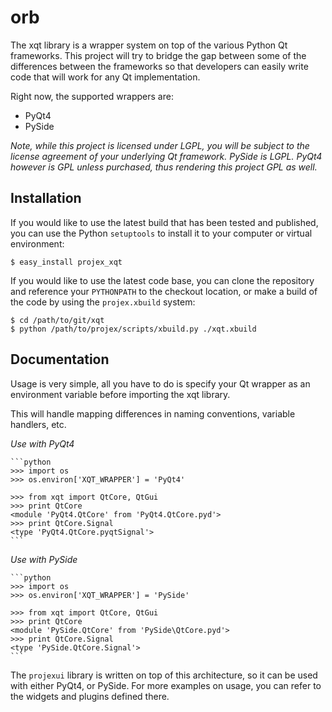 orb
======================

The xqt library is a wrapper system on top of the various Python Qt frameworks.
This project will try to bridge the gap between some of the differences between
the frameworks so that developers can easily write code that will work for
any Qt implementation.

Right now, the supported wrappers are:

* PyQt4
* PySide

_Note, while this project is licensed under LGPL, you will be subject to the
license agreement of your underlying Qt framework.  PySide is LGPL.  PyQt4
however is GPL unless purchased, thus rendering this project GPL as well._

Installation
-----------------------

If you would like to use the latest build that has been tested and published,
you can use the Python `setuptools` to install it to your computer or virtual
environment:

    $ easy_install projex_xqt

If you would like to use the latest code base, you can clone the repository
and reference your `PYTHONPATH` to the checkout location, or make a build
of the code by using the `projex.xbuild` system:

    $ cd /path/to/git/xqt
    $ python /path/to/projex/scripts/xbuild.py ./xqt.xbuild

Documentation
-----------------------

Usage is very simple, all you have to do is specify your Qt wrapper
as an environment variable before importing the xqt library.

This will handle mapping differences in naming conventions, variable handlers,
etc.

_Use with PyQt4_

    ```python
    >>> import os
    >>> os.environ['XQT_WRAPPER'] = 'PyQt4'
    
    >>> from xqt import QtCore, QtGui
    >>> print QtCore
    <module 'PyQt4.QtCore' from 'PyQt4.QtCore.pyd'>
    >>> print QtCore.Signal
    <type 'PyQt4.QtCore.pyqtSignal'>
    ```

_Use with PySide_

    ```python
    >>> import os
    >>> os.environ['XQT_WRAPPER'] = 'PySide'
    
    >>> from xqt import QtCore, QtGui
    >>> print QtCore
    <module 'PySide.QtCore' from 'PySide\QtCore.pyd'>
    >>> print QtCore.Signal
    <type 'PySide.QtCore.Signal'>
    ```

The `projexui` library is written on top of this architecture, so it can
be used with either PyQt4, or PySide.  For more examples on usage, you can
refer to the widgets and plugins defined there.


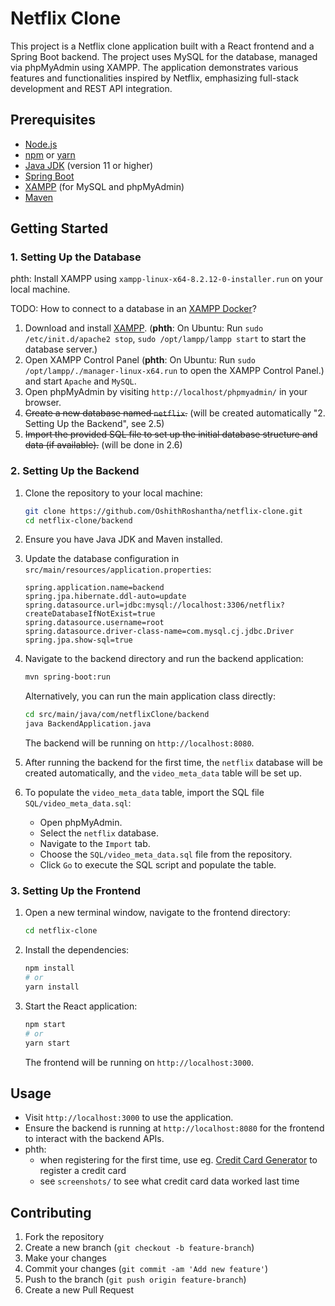 # Netflix Clone

This project is a Netflix clone application built with a React frontend and a Spring Boot backend. The project uses MySQL for the database, managed via phpMyAdmin using XAMPP. The application demonstrates various features and functionalities inspired by Netflix, emphasizing full-stack development and REST API integration.

## Prerequisites

- [Node.js](https://nodejs.org/)
- [npm](https://www.npmjs.com/) or [yarn](https://yarnpkg.com/)
- [Java JDK](https://www.oracle.com/java/technologies/javase-jdk11-downloads.html) (version 11 or higher)
- [Spring Boot](https://spring.io/projects/spring-boot)
- [XAMPP](https://www.apachefriends.org/index.html) (for MySQL and phpMyAdmin)
- [Maven](https://maven.apache.org/)

## Getting Started

### 1. Setting Up the Database

phth: Install XAMPP using `xampp-linux-x64-8.2.12-0-installer.run` on your local machine.

TODO: How to connect to a database in an [XAMPP Docker](https://hub.docker.com/r/tomsik68/xampp/)?

1. Download and install [XAMPP](https://www.apachefriends.org/index.html). (**phth**: On Ubuntu: Run `sudo /etc/init.d/apache2 stop`, `sudo /opt/lampp/lampp start` to start the database server.)
2. Open XAMPP Control Panel (**phth**: On Ubuntu: Run `sudo /opt/lampp/./manager-linux-x64.run` to open the XAMPP Control Panel.) and start `Apache` and `MySQL`.
3. Open phpMyAdmin by visiting `http://localhost/phpmyadmin/` in your browser.
4. ~~Create a new database named `netflix`.~~ (will be created automatically "2. Setting Up the Backend", see 2.5)
5. ~~Import the provided SQL file to set up the initial database structure and data (if available).~~ (will be done in 2.6)

### 2. Setting Up the Backend

1. Clone the repository to your local machine:

    ```sh
    git clone https://github.com/OshithRoshantha/netflix-clone.git
    cd netflix-clone/backend
    ```

2. Ensure you have Java JDK and Maven installed.
3. Update the database configuration in `src/main/resources/application.properties`:

    ```properties
    spring.application.name=backend
    spring.jpa.hibernate.ddl-auto=update
    spring.datasource.url=jdbc:mysql://localhost:3306/netflix?createDatabaseIfNotExist=true
    spring.datasource.username=root
    spring.datasource.driver-class-name=com.mysql.cj.jdbc.Driver
    spring.jpa.show-sql=true
    ```

4. Navigate to the backend directory and run the backend application:

    ```sh
    mvn spring-boot:run
    ```

    Alternatively, you can run the main application class directly:

    ```sh
    cd src/main/java/com/netflixClone/backend
    java BackendApplication.java
    ```

    The backend will be running on `http://localhost:8080`.

5. After running the backend for the first time, the `netflix` database will be created automatically, and the `video_meta_data` table will be set up.

6. To populate the `video_meta_data` table, import the SQL file `SQL/video_meta_data.sql`:

    - Open phpMyAdmin.
    - Select the `netflix` database.
    - Navigate to the `Import` tab.
    - Choose the `SQL/video_meta_data.sql` file from the repository.
    - Click `Go` to execute the SQL script and populate the table.

### 3. Setting Up the Frontend

1. Open a new terminal window, navigate to the frontend directory:

    ```sh
    cd netflix-clone
    ```

2. Install the dependencies:

    ```sh
    npm install
    # or
    yarn install
    ```

3. Start the React application:

    ```sh
    npm start
    # or
    yarn start
    ```

    The frontend will be running on `http://localhost:3000`.

## Usage

- Visit `http://localhost:3000` to use the application.
- Ensure the backend is running at `http://localhost:8080` for the frontend to interact with the backend APIs.
- phth:
  - when registering for the first time, use eg. [Credit Card Generator](https://www.akto.io/tools/credit-card-generator) to register a credit card
  - see `screenshots/` to see what credit card data worked last time

## Contributing

1. Fork the repository
2. Create a new branch (`git checkout -b feature-branch`)
3. Make your changes
4. Commit your changes (`git commit -am 'Add new feature'`)
5. Push to the branch (`git push origin feature-branch`)
6. Create a new Pull Request

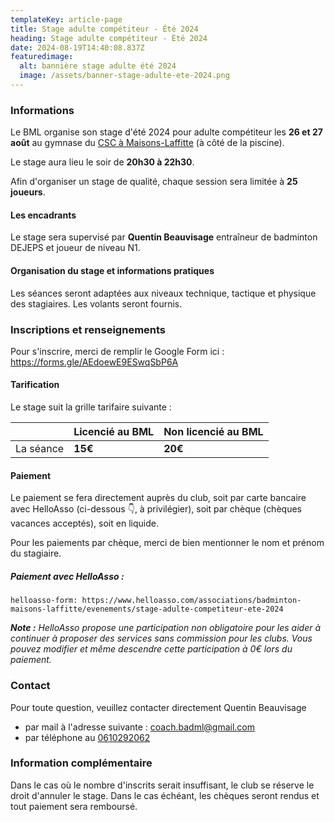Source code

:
 ```yaml
---
templateKey: article-page
title: Stage adulte compétiteur - Été 2024
heading: Stage adulte compétiteur - Été 2024
date: 2024-08-19T14:40:08.837Z
featuredimage:
  alt: bannière stage adulte été 2024
  image: /assets/banner-stage-adulte-ete-2024.png
---
```

### Informations

Le BML organise son stage d'été 2024 pour adulte compétiteur les **26 et 27 août** au gymnase du [CSC à Maisons-Laffitte](https://maps.app.goo.gl/3zoksJHj8v3w9sSP8) (à côté de la piscine).

Le stage aura lieu le soir de **20h30 à 22h30**.

Afin d'organiser un stage de qualité, chaque session sera limitée à **25 joueurs**. 

#### Les encadrants

Le stage sera supervisé par **Quentin Beauvisage** entraîneur de badminton DEJEPS et joueur de niveau N1.

#### Organisation du stage et informations pratiques

Les séances seront adaptées aux niveaux technique, tactique et physique des stagiaires. Les volants seront fournis.

### Inscriptions et renseignements

Pour s'inscrire, merci de remplir le Google Form ici : <https://forms.gle/AEdoewE9ESwqSbP6A>

#### Tarification[](https://forms.gle/HBiEfV8V4rcZR3Q46)

Le stage suit la grille tarifaire suivante :

|                      | Licencié au BML | Non licencié au BML |
| -------------------- | --------------- | ------------------- |
| La séance            | **15€**         | **20€**             |

#### Paiement

Le paiement se fera directement auprès du club, soit par carte bancaire avec HelloAsso (ci-dessous 👇, à privilégier), soit par chèque (chèques vacances acceptés), soit en liquide.

Pour les paiements par chèque, merci de bien mentionner le nom et prénom du stagiaire.

##### Paiement avec HelloAsso :

`helloasso-form: https://www.helloasso.com/associations/badminton-maisons-laffitte/evenements/stage-adulte-competiteur-ete-2024`

***Note :** HelloAsso propose une participation non obligatoire pour les aider à continuer à proposer des services sans commission pour les clubs. Vous pouvez modifier et même descendre cette participation à 0€ lors du paiement.*

### Contact

Pour toute question, veuillez contacter directement Quentin Beauvisage

* par mail à l'adresse suivante : [coach.badml@gmail.com](mailto:coach.badml@gmail.com)
* par téléphone au [0610292062](tel:0610292062)

### Information complémentaire

Dans le cas où le nombre d'inscrits serait insuffisant, le club se réserve le droit d'annuler le stage. Dans le cas échéant, les chèques seront rendus et tout paiement sera remboursé.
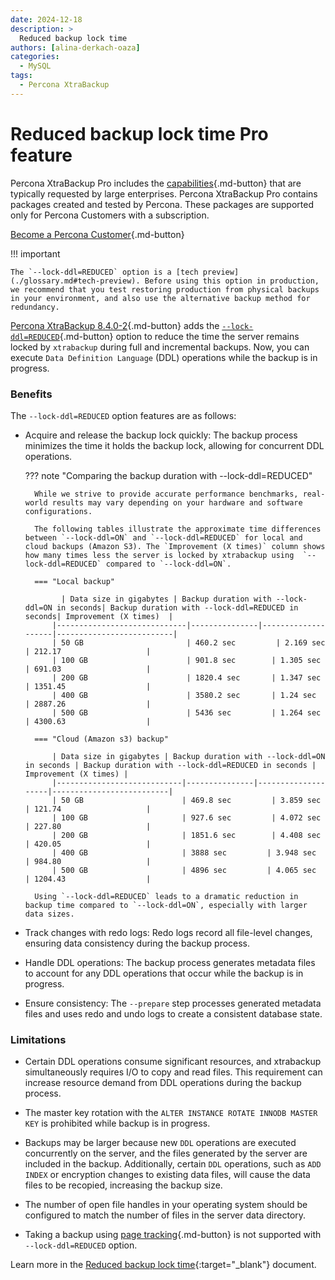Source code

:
 ```yaml
---
date: 2024-12-18
description: >
  Reduced backup lock time
authors: [alina-derkach-oaza]
categories:
  - MySQL
tags:
  - Percona XtraBackup
---
```


# Reduced backup lock time Pro feature

<!-- more -->

Percona XtraBackup Pro includes the [capabilities](https://docs.percona.com/percona-xtrabackup/8.4/pxb-pro.html#capabilities){.md-button} that are typically requested by large enterprises. Percona XtraBackup Pro contains packages created and tested by Percona. These packages are supported only for Percona Customers with a subscription.

[Become a Percona Customer](https://www.percona.com/about/contact){.md-button}

!!! important

    The `--lock-ddl=REDUCED` option is a [tech preview](./glossary.md#tech-preview). Before using this option in production, we recommend that you test restoring production from physical backups in your environment, and also use the alternative backup method for redundancy.

[Percona XtraBackup 8.4.0-2](https://docs.percona.com/percona-xtrabackup/release-notes/8.4.0-2.md){.md-button} adds the [`--lock-ddl=REDUCED`](https://docs.percona.com/percona-xtrabackup/8.4/xtrabackup-option-reference.html#lock-ddl){.md-button} option to reduce the time the server remains locked by `xtrabackup` during full and incremental backups. Now, you can execute `Data Definition Language` (DDL) operations while the backup is in progress.

### Benefits

The `--lock-ddl=REDUCED` option features are as follows:

* Acquire and release the backup lock quickly: The backup process minimizes the time it holds the backup lock, allowing for concurrent DDL operations.

    ??? note "Comparing the backup duration with --lock-ddl=REDUCED"

        While we strive to provide accurate performance benchmarks, real-world results may vary depending on your hardware and software configurations.

        The following tables illustrate the approximate time differences between `--lock-ddl=ON` and `--lock-ddl=REDUCED` for local and cloud backups (Amazon S3). The `Improvement (X times)` column shows how many times less the server is locked by xtrabackup using  `--lock-ddl=REDUCED` compared to `--lock-ddl=ON`.

        === "Local backup"

	          | Data size in gigabytes | Backup duration with --lock-ddl=ON in seconds| Backup duration with --lock-ddl=REDUCED in seconds| Improvement (X times)  |
            |-----------------------------|---------------|--------------------|--------------------------|
            | 50 GB                       | 460.2 sec         | 2.169 sec             | 212.17                   |
            | 100 GB                      | 901.8 sec        | 1.305 sec             | 691.03                   |
            | 200 GB                      | 1820.4 sec       | 1.347 sec             | 1351.45                  |
            | 400 GB                      | 3580.2 sec       | 1.24 sec             | 2887.26                  |
            | 500 GB                      | 5436 sec         | 1.264 sec             | 4300.63                  |

        === "Cloud (Amazon s3) backup"

            | Data size in gigabytes | Backup duration with --lock-ddl=ON in seconds | Backup duration with --lock-ddl=REDUCED in seconds | Improvement (X times) |
            |----------------------------|---------------|--------------------|--------------------------|
            | 50 GB                      | 469.8 sec         | 3.859 sec             | 121.74                   |
            | 100 GB                     | 927.6 sec         | 4.072 sec             | 227.80                   |
            | 200 GB                     | 1851.6 sec        | 4.408 sec             | 420.05                   |
            | 400 GB                     | 3888 sec         | 3.948 sec             | 984.80                   |
            | 500 GB                     | 4896 sec         | 4.065 sec             | 1204.43                  |
        
        Using `--lock-ddl=REDUCED` leads to a dramatic reduction in backup time compared to `--lock-ddl=ON`, especially with larger data sizes.

* Track changes with redo logs: Redo logs record all file-level changes, ensuring data consistency during the backup process.
* Handle DDL operations: The backup process generates metadata files to account for any DDL operations that occur while the backup is in progress.
* Ensure consistency: The `--prepare` step processes generated metadata files and uses redo and undo logs to create a consistent database state.

### Limitations

* Certain DDL operations consume significant resources, and xtrabackup simultaneously requires I/O to copy and read files. This requirement can increase resource demand from DDL operations during the backup process.

* The master key rotation with the `ALTER INSTANCE ROTATE INNODB MASTER KEY` is prohibited while backup is in progress.

* Backups may be larger because new `DDL` operations are executed concurrently on the server, and the files generated by the server are included in the backup. Additionally, certain `DDL` operations, such as `ADD INDEX` or encryption changes to existing data files, will cause the data files to be recopied, increasing the backup size.

* The number of open file handles in your operating system should be configured to match the number of files in the server data directory.

* Taking a backup using [page tracking](https://docs.percona.com/percona-xtrabackup/8.4/page-tracking.html){.md-button} is not supported with `--lock-ddl=REDUCED` option.

Learn more in the [Reduced backup lock time](https://docs.percona.com/percona-xtrabackup/8.4/reduction-in-locks.html){:target="_blank"} document.
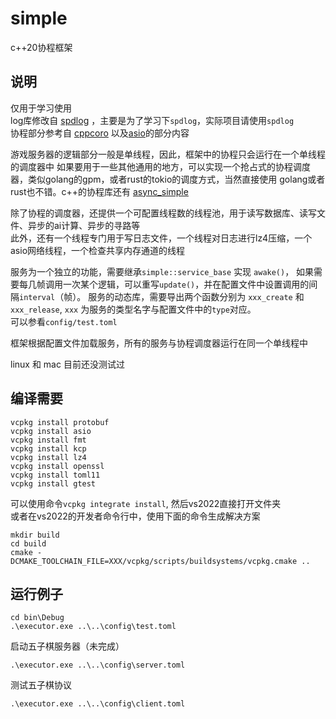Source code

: # simple
c++20协程框架

## 说明
仅用于学习使用  
log库修改自 [spdlog](https://github.com/gabime/spdlog) ，主要是为了学习下`spdlog`，实际项目请使用`spdlog`  
协程部分参考自 [cppcoro](https://github.com/lewissbaker/cppcoro) 以及[asio](https://github.com/chriskohlhoff/asio)的部分内容  

游戏服务器的逻辑部分一般是单线程，因此，框架中的协程只会运行在一个单线程的调度器中
如果要用于一些其他通用的地方，可以实现一个抢占式的协程调度器，类似golang的gpm，或者rust的tokio的调度方式，当然直接使用
golang或者rust也不错。c++的协程库还有 [async_simple](https://github.com/alibaba/async_simple)

除了协程的调度器，还提供一个可配置线程数的线程池，用于读写数据库、读写文件、异步的ai计算、异步的寻路等  
此外，还有一个线程专门用于写日志文件，一个线程对日志进行lz4压缩，一个asio网络线程，一个检查共享内存通道的线程  

服务为一个独立的功能，需要继承`simple::service_base` 实现 `awake()`，
如果需要每几帧调用一次某个逻辑，可以重写`update()`，并在配置文件中设置调用的间隔`interval`（帧）。
服务的动态库，需要导出两个函数分别为 `xxx_create` 和 `xxx_release`, `xxx` 为服务的类型名字与配置文件中的`type`对应。  
可以参看`config/test.toml`

框架根据配置文件加载服务，所有的服务与协程调度器运行在同一个单线程中  

linux 和 mac 目前还没测试过

## 编译需要
```
vcpkg install protobuf
vcpkg install asio
vcpkg install fmt
vcpkg install kcp
vcpkg install lz4
vcpkg install openssl
vcpkg install toml11
vcpkg install gtest
```

可以使用命令`vcpkg integrate install`, 然后vs2022直接打开文件夹  
或者在vs2022的开发者命令行中，使用下面的命令生成解决方案
```
mkdir build
cd build
cmake -DCMAKE_TOOLCHAIN_FILE=XXX/vcpkg/scripts/buildsystems/vcpkg.cmake ..
```

## 运行例子
```
cd bin\Debug
.\executor.exe ..\..\config\test.toml
```

启动五子棋服务器（未完成）
```
.\executor.exe ..\..\config\server.toml
```

测试五子棋协议
```
.\executor.exe ..\..\config\client.toml
```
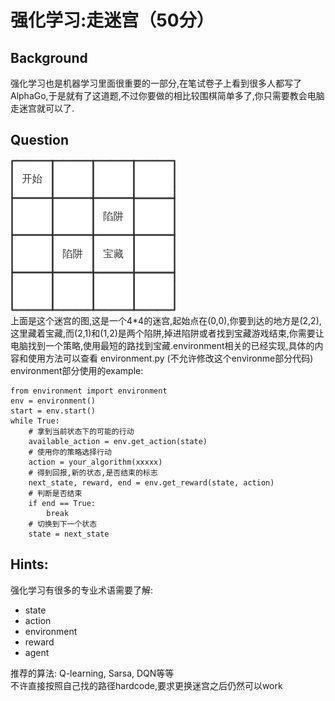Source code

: # 强化学习:走迷宫（50分）
## Background
强化学习也是机器学习里面很重要的一部分,在笔试卷子上看到很多人都写了AlphaGo,于是就有了这道题,不过你要做的相比较围棋简单多了,你只需要教会电脑走迷宫就可以了.
## Question
![](maze.png)  
上面是这个迷宫的图,这是一个4*4的迷宫,起始点在(0,0),你要到达的地方是(2,2),这里藏着宝藏,而(2,1)和(1,2)是两个陷阱,掉进陷阱或者找到宝藏游戏结束,你需要让电脑找到一个策略,使用最短的路找到宝藏.environment相关的已经实现,具体的内容和使用方法可以查看 environment.py (不允许修改这个environme部分代码)
environment部分使用的example:
```
from environment import environment
env = environment()
start = env.start()
while True:
    # 拿到当前状态下的可能的行动
    available_action = env.get_action(state)
    # 使用你的策略选择行动
    action = your_algorithm(xxxxx)
    # 得到回报,新的状态,是否结束的标志
    next_state, reward, end = env.get_reward(state, action)
    # 判断是否结束
    if end == True:
        break
    # 切换到下一个状态
    state = next_state
```
## Hints:
强化学习有很多的专业术语需要了解:
 - state
 - action
 - environment
 - reward
 - agent  

推荐的算法: Q-learning, Sarsa, DQN等等  
不许直接按照自己找的路径hardcode,要求更换迷宫之后仍然可以work



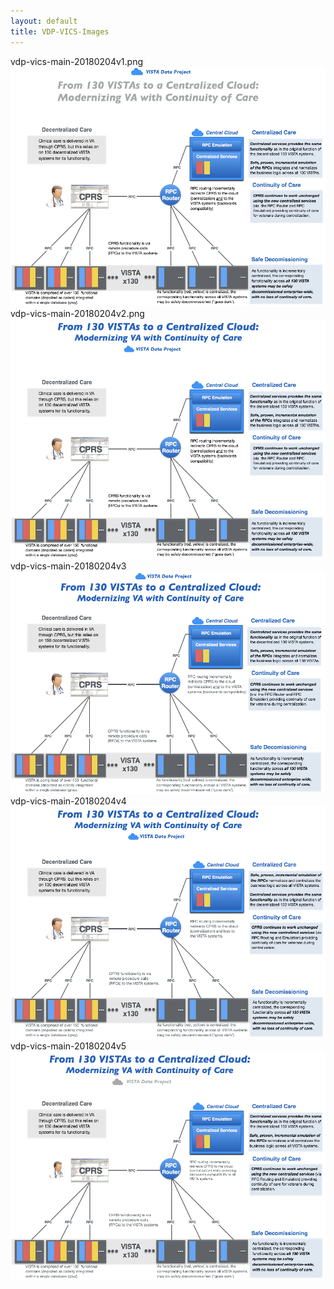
 ```yaml
---
layout: default
title: VDP-VICS-Images
---
```


vdp-vics-main-20180204v1.png
![](vdp-vics-main-20180204v1.png)
vdp-vics-main-20180204v2.png
![](vdp-vics-main-20180204v2.png)
vdp-vics-main-20180204v3
![](vdp-vics-main-20180204v3.png)
vdp-vics-main-20180204v4
![](vdp-vics-main-20180204v4.png)
vdp-vics-main-20180204v5
![](vdp-vics-main-20180204v5.png)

Try it
Lines in the data that hold "gigabytes" are to be counted, and the number alone reported.

Response area
2